Jesús toma su historia y la transforma en un mensaje de esperanza y vida. Mostró que el misterio de la Cruz desvelaba el nivel más profundo y lleno de gracia de la realidad. En la sabiduría de Dios, la debilidad da paso al verdadero poder, el vacío expresa la plenitud de la presencia de Dios y la muerte da paso a la vida eterna. “Entonces se dijeron unos a otros, ‘¿No ardía nuestro corazón mientras nos hablaba por el camino y nos abría las Escrituras?’. (Lc 24,32) Esta es la historia del ¡Aleluya!
En la experiencia de los discípulos tenemos una visión fundamental de la vida cristiana. Tenemos que medir el relato evangélico con nuestra experiencia vital. Tarde o temprano, experimentamos el destino humano común de los dos discípulos: sueños rotos, amor rechazado y las múltiples consecuencias de nuestra mortalidad. Gran parte de nuestros esfuerzos vitales se esfuerzan por cubrir todas las contingencias, pero al final no estamos preparados para lo que la vida nos tiene reservado. ¿Quién podría llegar a imaginar la profundidad de la división partidista de nuestro país, el coronavirus y su impacto en nuestro mundo? ¿O quién podría creer que el número de tiroteos masivos es mayor que el número de días del año? Somos como los discípulos sumidos en sueños de grandes cosas procedentes de Jesús, el que sería su salvador. Sin embargo, como ellos, nuestra visión de la vida tiene poco espacio para el rechazo, la Pasión y la Crucifixión de aquel fatídico fin de semana.
Lucas utiliza la frase “ojos abiertos” seis de las ocho veces que aparece en el Nuevo Testamento. Se trata siempre del viaje de la cabeza al corazón. “Mientras estaba con ellos a la mesa, tomó pan, pronunció la bendición, lo partió y se lo dio. Con esto se les abrieron los ojos y le reconocieron, pero desapareció de su vista”. (Lc 24,31-32) Cuando reconocemos a Jesús en la fe, empezamos a ver la Resurrección como lo que es. La victoria del amor sobre todo el mal que ofrece el mundo. No todo está perdido. De hecho, la victoria es nuestra cuando caminamos con Jesús. Esta es la historia del ¡Aleluya!
Thomas Merton tiene una hermosa definición de la oración: La oración es el anhelo de estar en presencia de Dios, la comprensión personal de la Palabra de Dios, el conocimiento de la voluntad de Dios y la capacidad de escuchar y obedecer.
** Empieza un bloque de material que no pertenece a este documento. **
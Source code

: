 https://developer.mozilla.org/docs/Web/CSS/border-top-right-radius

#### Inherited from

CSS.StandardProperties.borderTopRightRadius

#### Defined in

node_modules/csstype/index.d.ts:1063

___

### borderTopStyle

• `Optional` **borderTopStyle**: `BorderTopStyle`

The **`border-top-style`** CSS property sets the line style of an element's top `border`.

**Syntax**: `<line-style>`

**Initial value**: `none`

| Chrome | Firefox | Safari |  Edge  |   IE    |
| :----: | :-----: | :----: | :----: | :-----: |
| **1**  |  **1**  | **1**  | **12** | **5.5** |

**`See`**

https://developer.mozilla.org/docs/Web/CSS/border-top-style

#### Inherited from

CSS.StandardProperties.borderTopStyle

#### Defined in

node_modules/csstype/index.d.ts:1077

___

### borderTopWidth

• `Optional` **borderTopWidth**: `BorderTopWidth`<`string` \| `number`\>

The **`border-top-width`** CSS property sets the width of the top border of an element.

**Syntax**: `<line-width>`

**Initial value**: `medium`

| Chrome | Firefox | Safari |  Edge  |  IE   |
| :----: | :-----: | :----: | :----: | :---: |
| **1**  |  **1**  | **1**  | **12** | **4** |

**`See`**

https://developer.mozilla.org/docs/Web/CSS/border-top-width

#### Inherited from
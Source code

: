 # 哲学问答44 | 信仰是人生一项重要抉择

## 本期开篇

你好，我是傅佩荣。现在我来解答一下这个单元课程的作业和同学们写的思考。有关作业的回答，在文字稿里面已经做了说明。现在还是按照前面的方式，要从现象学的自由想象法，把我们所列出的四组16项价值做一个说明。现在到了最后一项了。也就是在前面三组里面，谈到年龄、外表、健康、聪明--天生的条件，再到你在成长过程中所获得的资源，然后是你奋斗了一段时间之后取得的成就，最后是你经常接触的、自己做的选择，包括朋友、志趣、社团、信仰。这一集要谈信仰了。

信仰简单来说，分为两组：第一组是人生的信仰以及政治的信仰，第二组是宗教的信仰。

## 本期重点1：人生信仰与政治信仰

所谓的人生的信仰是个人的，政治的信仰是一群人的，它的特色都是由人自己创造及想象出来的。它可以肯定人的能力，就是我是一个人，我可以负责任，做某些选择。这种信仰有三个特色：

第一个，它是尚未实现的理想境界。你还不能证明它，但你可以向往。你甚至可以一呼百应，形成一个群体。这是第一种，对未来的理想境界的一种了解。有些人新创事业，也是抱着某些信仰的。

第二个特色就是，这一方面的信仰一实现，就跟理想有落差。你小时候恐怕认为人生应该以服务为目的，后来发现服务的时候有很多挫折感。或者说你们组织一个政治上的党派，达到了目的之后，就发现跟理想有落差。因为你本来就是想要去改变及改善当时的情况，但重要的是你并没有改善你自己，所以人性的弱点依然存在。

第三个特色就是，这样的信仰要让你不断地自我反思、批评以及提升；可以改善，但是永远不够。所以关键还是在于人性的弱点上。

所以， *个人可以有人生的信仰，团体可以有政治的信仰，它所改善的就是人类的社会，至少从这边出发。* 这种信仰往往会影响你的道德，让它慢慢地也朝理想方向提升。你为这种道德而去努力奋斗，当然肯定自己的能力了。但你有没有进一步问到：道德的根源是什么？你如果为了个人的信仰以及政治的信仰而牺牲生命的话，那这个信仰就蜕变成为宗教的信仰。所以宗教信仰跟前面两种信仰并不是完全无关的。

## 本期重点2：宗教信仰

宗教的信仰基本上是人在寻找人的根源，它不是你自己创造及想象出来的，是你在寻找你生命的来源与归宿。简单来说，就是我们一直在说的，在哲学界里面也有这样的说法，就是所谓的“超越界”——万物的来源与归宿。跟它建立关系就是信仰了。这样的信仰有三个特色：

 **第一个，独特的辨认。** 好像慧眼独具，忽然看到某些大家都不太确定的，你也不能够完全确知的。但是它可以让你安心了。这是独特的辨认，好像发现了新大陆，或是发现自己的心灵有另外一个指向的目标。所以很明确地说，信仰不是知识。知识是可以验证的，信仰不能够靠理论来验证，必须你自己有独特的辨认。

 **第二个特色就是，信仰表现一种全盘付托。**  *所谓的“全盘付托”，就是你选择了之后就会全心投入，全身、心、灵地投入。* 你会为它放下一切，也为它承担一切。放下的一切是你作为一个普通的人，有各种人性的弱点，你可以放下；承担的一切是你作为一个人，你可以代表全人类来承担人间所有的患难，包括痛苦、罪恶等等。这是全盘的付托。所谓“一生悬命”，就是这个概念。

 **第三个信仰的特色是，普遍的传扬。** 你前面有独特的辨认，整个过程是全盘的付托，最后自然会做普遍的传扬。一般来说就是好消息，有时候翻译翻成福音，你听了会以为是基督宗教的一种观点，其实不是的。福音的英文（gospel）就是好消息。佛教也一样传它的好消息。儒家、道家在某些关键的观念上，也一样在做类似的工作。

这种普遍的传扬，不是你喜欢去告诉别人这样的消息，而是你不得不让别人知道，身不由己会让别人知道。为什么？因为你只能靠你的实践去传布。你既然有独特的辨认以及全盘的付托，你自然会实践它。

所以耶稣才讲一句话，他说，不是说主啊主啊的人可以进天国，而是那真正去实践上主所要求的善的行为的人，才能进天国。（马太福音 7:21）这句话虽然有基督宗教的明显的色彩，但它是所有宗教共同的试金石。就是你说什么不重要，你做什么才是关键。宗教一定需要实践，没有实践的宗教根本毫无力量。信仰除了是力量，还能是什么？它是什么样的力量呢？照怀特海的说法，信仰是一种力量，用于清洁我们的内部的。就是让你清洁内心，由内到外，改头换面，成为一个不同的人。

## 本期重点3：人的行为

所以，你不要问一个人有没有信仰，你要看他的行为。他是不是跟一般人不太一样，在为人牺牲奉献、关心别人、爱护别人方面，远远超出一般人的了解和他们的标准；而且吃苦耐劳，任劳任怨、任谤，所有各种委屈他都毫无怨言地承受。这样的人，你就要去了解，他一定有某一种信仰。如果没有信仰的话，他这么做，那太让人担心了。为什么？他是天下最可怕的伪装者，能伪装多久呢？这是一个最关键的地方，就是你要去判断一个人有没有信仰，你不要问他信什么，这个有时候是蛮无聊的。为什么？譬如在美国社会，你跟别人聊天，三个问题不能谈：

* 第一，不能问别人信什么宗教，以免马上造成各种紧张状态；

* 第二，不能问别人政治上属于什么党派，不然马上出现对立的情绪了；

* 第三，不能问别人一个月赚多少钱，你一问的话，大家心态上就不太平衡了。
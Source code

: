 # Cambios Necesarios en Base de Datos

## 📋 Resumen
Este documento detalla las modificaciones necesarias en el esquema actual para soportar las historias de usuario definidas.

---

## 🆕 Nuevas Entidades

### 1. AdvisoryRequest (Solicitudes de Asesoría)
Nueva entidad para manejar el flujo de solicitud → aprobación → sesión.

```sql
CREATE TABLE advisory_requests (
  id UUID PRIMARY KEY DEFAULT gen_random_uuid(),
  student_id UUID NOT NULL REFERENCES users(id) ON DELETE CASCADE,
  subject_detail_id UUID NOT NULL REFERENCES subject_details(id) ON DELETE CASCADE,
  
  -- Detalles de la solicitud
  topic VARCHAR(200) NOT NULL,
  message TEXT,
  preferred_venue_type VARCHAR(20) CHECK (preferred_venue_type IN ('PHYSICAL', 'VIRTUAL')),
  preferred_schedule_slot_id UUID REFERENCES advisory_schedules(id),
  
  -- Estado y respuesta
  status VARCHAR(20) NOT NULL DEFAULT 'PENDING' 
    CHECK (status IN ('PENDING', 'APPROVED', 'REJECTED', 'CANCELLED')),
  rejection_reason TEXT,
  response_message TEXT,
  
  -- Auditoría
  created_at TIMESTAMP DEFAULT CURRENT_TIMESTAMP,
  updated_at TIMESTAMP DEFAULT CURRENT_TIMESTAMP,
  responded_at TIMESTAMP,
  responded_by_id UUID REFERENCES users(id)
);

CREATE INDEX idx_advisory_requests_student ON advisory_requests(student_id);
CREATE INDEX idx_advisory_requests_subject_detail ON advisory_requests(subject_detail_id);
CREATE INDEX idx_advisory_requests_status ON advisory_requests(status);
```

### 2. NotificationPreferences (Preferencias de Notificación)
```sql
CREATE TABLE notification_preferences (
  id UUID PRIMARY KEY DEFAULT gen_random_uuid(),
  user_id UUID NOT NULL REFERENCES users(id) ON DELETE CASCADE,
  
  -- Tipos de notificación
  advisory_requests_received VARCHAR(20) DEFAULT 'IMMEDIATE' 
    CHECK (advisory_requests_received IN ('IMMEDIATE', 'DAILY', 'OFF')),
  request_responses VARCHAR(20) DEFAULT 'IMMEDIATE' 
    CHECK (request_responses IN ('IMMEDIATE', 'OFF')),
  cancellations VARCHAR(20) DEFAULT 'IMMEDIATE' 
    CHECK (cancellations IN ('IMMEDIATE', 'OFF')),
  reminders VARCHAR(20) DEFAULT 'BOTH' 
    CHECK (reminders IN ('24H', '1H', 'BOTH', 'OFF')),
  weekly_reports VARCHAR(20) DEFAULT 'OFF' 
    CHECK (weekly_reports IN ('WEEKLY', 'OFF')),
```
Esto es lo que les ocurrió a los discípulos en su encuentro con Jesús. Huían de la vida. Huían de la dificultad de sus sueños rotos. Jesús los atrajo a la presencia de Dios. La gracia de Dios les abrió los ojos al fuego del amor que estaba allí todo el tiempo. Esto sucedió cuando Jesús liberó la Palabra de Dios para ellos. Ahora, estaban listos para hacer la voluntad de Dios.
Al igual que los discípulos de Emaús, tenemos que llevar la fe a nuestra historia. Con fe, entramos en la historia de las Escrituras y poco a poco vemos que Dios está con nosotros todo el tiempo. Esta es la historia del ¡Aleluya!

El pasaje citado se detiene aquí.